The couple — members of the Church of the First Born, an offshoot of Mormonism that believes in faith healing — said they thought Syble had had the flu rather than the easily preventable diabetic ketoacidosis that killed her. They treated her with prayer instead of taking her to a doctor and were arrested for withholding “necessary and adequate” medical care. The couple will be sentenced in December.

Their late daughter is now one of 400-plus children who have died (officially on record, at least) since 1975 as a result of parents withholding medical care because of religious beliefs. That’s according to Rita Swan, who has been tracking the data along with her husband Douglas since the 1977 death of their infant son — a casualty of their own Christian Science–based faith-healing beliefs, which, she tells chat212 Parenting, taught “denying and ignoring symptoms,” as they were the “perfect mirror image of God.” After nearly two weeks of praying over their 16-month old, the couple’s faith wavered and they brought him to the hospital, where a doctor explained that he had spinal meningitis. But it was too late to save him.

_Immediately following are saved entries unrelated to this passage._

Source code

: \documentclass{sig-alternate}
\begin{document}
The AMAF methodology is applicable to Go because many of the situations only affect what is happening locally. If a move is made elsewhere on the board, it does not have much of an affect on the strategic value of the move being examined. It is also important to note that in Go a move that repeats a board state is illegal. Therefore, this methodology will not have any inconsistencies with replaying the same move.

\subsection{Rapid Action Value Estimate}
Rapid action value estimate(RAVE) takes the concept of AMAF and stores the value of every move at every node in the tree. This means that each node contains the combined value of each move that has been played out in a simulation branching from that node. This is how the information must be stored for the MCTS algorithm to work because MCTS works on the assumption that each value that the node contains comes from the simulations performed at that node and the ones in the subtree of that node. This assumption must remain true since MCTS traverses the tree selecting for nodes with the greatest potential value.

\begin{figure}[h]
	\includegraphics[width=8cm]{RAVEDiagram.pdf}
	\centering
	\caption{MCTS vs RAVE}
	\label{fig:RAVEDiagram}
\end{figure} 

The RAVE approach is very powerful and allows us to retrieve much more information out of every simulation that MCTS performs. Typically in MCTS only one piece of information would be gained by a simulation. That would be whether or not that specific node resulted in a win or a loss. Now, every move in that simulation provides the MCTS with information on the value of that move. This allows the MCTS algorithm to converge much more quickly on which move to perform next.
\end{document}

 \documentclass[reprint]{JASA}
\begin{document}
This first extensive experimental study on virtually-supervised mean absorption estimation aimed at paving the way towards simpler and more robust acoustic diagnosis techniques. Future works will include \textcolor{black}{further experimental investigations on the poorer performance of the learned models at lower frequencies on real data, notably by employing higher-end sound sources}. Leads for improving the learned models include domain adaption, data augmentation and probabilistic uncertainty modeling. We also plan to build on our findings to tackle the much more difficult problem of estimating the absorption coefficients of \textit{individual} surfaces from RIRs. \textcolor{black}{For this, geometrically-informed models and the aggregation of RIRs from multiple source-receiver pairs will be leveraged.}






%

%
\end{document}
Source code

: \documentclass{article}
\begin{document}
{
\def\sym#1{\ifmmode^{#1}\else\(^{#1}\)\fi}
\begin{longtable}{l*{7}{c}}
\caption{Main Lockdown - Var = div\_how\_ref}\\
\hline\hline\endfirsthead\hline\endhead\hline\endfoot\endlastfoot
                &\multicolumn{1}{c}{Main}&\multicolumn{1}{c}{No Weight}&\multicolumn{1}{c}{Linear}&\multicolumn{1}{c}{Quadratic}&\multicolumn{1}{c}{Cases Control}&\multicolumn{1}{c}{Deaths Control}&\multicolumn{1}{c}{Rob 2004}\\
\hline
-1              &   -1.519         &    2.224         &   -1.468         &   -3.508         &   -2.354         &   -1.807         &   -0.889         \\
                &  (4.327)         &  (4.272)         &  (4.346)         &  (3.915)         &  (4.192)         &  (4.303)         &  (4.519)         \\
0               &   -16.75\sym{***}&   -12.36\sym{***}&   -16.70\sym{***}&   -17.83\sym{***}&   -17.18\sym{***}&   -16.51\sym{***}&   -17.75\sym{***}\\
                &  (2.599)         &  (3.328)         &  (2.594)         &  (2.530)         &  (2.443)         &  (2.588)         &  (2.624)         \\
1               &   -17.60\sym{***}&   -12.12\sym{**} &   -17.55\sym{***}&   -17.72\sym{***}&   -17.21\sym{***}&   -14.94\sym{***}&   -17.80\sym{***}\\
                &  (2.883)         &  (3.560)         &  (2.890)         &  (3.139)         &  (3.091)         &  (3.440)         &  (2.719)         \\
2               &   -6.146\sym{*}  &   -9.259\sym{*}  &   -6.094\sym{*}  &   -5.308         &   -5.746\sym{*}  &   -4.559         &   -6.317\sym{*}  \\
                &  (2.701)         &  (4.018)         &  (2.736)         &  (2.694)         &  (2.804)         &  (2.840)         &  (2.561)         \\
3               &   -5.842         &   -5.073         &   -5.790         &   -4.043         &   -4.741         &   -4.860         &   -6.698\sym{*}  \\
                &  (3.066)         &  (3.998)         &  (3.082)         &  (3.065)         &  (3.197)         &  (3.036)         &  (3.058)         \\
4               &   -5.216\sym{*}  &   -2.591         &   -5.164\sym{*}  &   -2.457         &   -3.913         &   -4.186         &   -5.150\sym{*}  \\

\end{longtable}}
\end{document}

“We just left the church and never went back,” says Swan, 71, who went on to have and raise two daughters (now 36 and 45) and found the non-profit Children’s Healthcare is a Legal Duty (CHILD) in 1983. Its mission, she says, is “to stop child abuse or neglect related to religion or quackery.” Through it, she and her husband have successfully fought to have the religious-exemption laws to child abuse and neglect repealed in many states — laws that were enacted because of a 1974 federal requirement (since rescinded) put in place due to lobbying from the Christian Science church. “I always want to be doing more to prevent these tragedies,” Swan says. “I wish I could have done more [for my own son].”